The European media is certainly aware of the threat posed by right wing extremism. As The Guardian reported in February, it is an old problem.

[T]he tendency towards violence within the far-right scene has grown in the past year. In the UK, the conviction of terrorist Pavlo Lapshyn and uncertainty about the future of the English Defence League (EDL) without former leader Tommy Robinson have raised new concerns about the potential for violent splinter groups and rogue individuals.

If this sounds like the United States, it is because it is.

In January, The Guardian reports, “EU commissioner Cecilia Malmström publicly stated that rightwing extremists posed the biggest threat to the European Union today.”

The Institute for Strategic Dialogue’s 2014 report, Old Threat, New Approach: Tackling the Far Right Across Europe, was the result of a partnership between the Swedish Ministry of Justice and the ISD, “aiming to enhance understanding of what works in preventing and countering far-right extremism in 10 countries (Denmark, Finland, Germany, Hungary, the Netherlands, Norway, Poland, Slovak Republic, Sweden, the UK.”

Europe's Right Turn

The report made 10 “key recommendations,” putting, at the top of its list, the requirement that responses to the far right “need to be underpinned by a strong legal framework,” but asserting also that “governments need to put in place national strategies and action plans for tackling the threat from the far right.”

You will remember The Department of Homeland Security’s own report in 2009, Rightwing Extremism: Current Economic and Political Climate Fueling Resurgence in Radicalization and Recruitment, which warned of the rise of right wing extremism in the United States. You will no doubt also remember the violent reaction of the right wing.

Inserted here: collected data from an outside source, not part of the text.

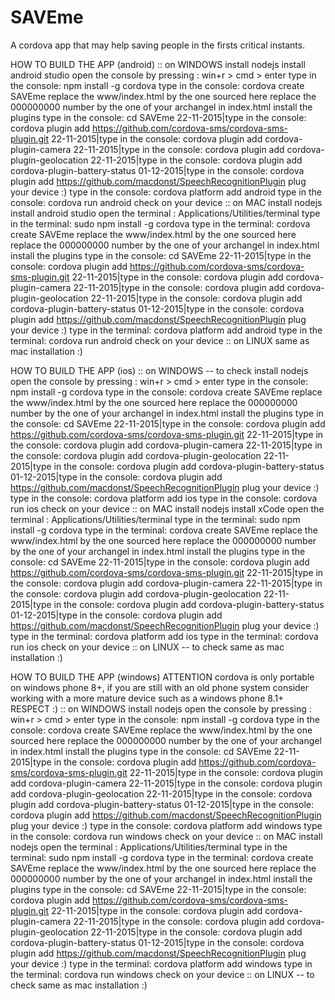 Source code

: # SAVEme
A cordova app that may help saving people in the firsts critical instants.


HOW TO BUILD THE APP (android)
:: on WINDOWS
install nodejs
install android studio
open the console by pressing : win+r > cmd > enter
type in the console: npm install -g cordova
type in the console: cordova create SAVEme
replace the www/index.html by the one sourced here
replace the 000000000 number by the one of your archangel in index.html
install the plugins
type in the console: cd SAVEme
22-11-2015|type in the console: cordova plugin add https://github.com/cordova-sms/cordova-sms-plugin.git
22-11-2015|type in the console: cordova plugin add cordova-plugin-camera
22-11-2015|type in the console: cordova plugin add cordova-plugin-geolocation
22-11-2015|type in the console: cordova plugin add cordova-plugin-battery-status
01-12-2015|type in the console: cordova plugin add https://github.com/macdonst/SpeechRecognitionPlugin
plug your device :)
type in the console: cordova platform add android
type in the console: cordova run android
check on your device
:: on MAC
install nodejs
install android studio
open the terminal : Applications/Utilities/terminal
type in the terminal: sudo npm install -g cordova
type in the terminal: cordova create SAVEme
replace the www/index.html by the one sourced here
replace the 000000000 number by the one of your archangel in index.html
install the plugins
type in the console: cd SAVEme
22-11-2015|type in the console: cordova plugin add https://github.com/cordova-sms/cordova-sms-plugin.git
22-11-2015|type in the console: cordova plugin add cordova-plugin-camera
22-11-2015|type in the console: cordova plugin add cordova-plugin-geolocation
22-11-2015|type in the console: cordova plugin add cordova-plugin-battery-status
01-12-2015|type in the console: cordova plugin add https://github.com/macdonst/SpeechRecognitionPlugin
plug your device :)
type in the terminal: cordova platform add android
type in the terminal: cordova run android
check on your device
:: on LINUX
same as mac installation :)


HOW TO BUILD THE APP (ios)
:: on WINDOWS -- to check
install nodejs
open the console by pressing : win+r > cmd > enter
type in the console: npm install -g cordova
type in the console: cordova create SAVEme
replace the www/index.html by the one sourced here
replace the 000000000 number by the one of your archangel in index.html
install the plugins
type in the console: cd SAVEme
22-11-2015|type in the console: cordova plugin add https://github.com/cordova-sms/cordova-sms-plugin.git
22-11-2015|type in the console: cordova plugin add cordova-plugin-camera
22-11-2015|type in the console: cordova plugin add cordova-plugin-geolocation
22-11-2015|type in the console: cordova plugin add cordova-plugin-battery-status
01-12-2015|type in the console: cordova plugin add https://github.com/macdonst/SpeechRecognitionPlugin
plug your device :)
type in the console: cordova platform add ios
type in the console: cordova run ios
check on your device
:: on MAC
install nodejs
install xCode
open the terminal : Applications/Utilities/terminal
type in the terminal: sudo npm install -g cordova
type in the terminal: cordova create SAVEme
replace the www/index.html by the one sourced here
replace the 000000000 number by the one of your archangel in index.html
install the plugins
type in the console: cd SAVEme
22-11-2015|type in the console: cordova plugin add https://github.com/cordova-sms/cordova-sms-plugin.git
22-11-2015|type in the console: cordova plugin add cordova-plugin-camera
22-11-2015|type in the console: cordova plugin add cordova-plugin-geolocation
22-11-2015|type in the console: cordova plugin add cordova-plugin-battery-status
01-12-2015|type in the console: cordova plugin add https://github.com/macdonst/SpeechRecognitionPlugin
plug your device :)
type in the terminal: cordova platform add ios
type in the terminal: cordova run ios
check on your device
:: on LINUX -- to check
same as mac installation :)


HOW TO BUILD THE APP (windows)
ATTENTION
cordova is only portable on windows phone 8+, if you are still with an old phone system consider working with a more mature device such as a windows phone 8.1+
RESPECT :)
:: on WINDOWS
install nodejs
open the console by pressing : win+r > cmd > enter
type in the console: npm install -g cordova
type in the console: cordova create SAVEme
replace the www/index.html by the one sourced here
replace the 000000000 number by the one of your archangel in index.html
install the plugins
type in the console: cd SAVEme
22-11-2015|type in the console: cordova plugin add https://github.com/cordova-sms/cordova-sms-plugin.git
22-11-2015|type in the console: cordova plugin add cordova-plugin-camera
22-11-2015|type in the console: cordova plugin add cordova-plugin-geolocation
22-11-2015|type in the console: cordova plugin add cordova-plugin-battery-status
01-12-2015|type in the console: cordova plugin add https://github.com/macdonst/SpeechRecognitionPlugin
plug your device :)
type in the console: cordova platform add windows
type in the console: cordova run windows
check on your device
:: on MAC
install nodejs
open the terminal : Applications/Utilities/terminal
type in the terminal: sudo npm install -g cordova
type in the terminal: cordova create SAVEme
replace the www/index.html by the one sourced here
replace the 000000000 number by the one of your archangel in index.html
install the plugins
type in the console: cd SAVEme
22-11-2015|type in the console: cordova plugin add https://github.com/cordova-sms/cordova-sms-plugin.git
22-11-2015|type in the console: cordova plugin add cordova-plugin-camera
22-11-2015|type in the console: cordova plugin add cordova-plugin-geolocation
22-11-2015|type in the console: cordova plugin add cordova-plugin-battery-status
01-12-2015|type in the console: cordova plugin add https://github.com/macdonst/SpeechRecognitionPlugin
plug your device :)
type in the terminal: cordova platform add windows
type in the terminal: cordova run windows
check on your device
:: on LINUX -- to check
same as mac installation :)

Michelle Malkin called it a “hit job.” According to House Minority Leader John Boehner, the report “Offensive and Unacceptable.” Malkin claimed it “was one of the most embarrassingly shoddy pieces of propaganda I’d ever read out of DHS.” She said she “couldn’t believe it was real.” Newt Gingrich tweeted that “The person who drafted the outrageous homeland security memo smearing veterans and conservatives should be fired.”

Sadly, it was all too real, as were its findings. Far from being the stuff of fantasy, they proved to be the stuff of nightmares, as since then, the United States has sunk to an unprecedented level of right wing violence. The recent Las Vegas shootings have brought our own problem with homegrown right wing extremism into sharp focus.

The DHS report was, lamentably, withdrawn with apologies and right wing extremism continued to escalate. Holder’s recent announcement renewed the storm of protests on the right but it’s all too obvious now that the threat is real, even if the mainstream media continues to refuse to connect the dots.

The 2009 report’s definition of right wing extremism was on the spot:

Homeland Security Office of Intelligence and Analysis defines ‘rightwing extremism in the United States’ as including not just racist or hate groups, but also groups that reject federal authority in favor of state or local authority.

As was the report’s finding that “disgruntled” war veterans were swelling the ranks of “white power militias.”

As Adalia Woodbury reported here on June 6,

The reality is the report was right. The attack on the Sikh Temple in 2012 was by a Neo-Nazi who was recruited while he was in the army. Then there’s the case of the right wing radicals from Georgia who organized a far-right militia unit while they were in the Army. Eventually they murdered to hide their planned acts of terrorism.

Extremists know where to find recruits and it shows: David Sterman pointed out in The Atlantic, “Right-wing extremists are more likely than violent Islamist extremists–or, as they are sometimes called, jihadists–to have military experience. ”

[A] government survey of 17,080 soldiers found that 3.5 percent of them had been contacted in order to recruit them into an extremist organization and that 7.1 percent said they knew another soldier who they believed to be part of an extremist organization.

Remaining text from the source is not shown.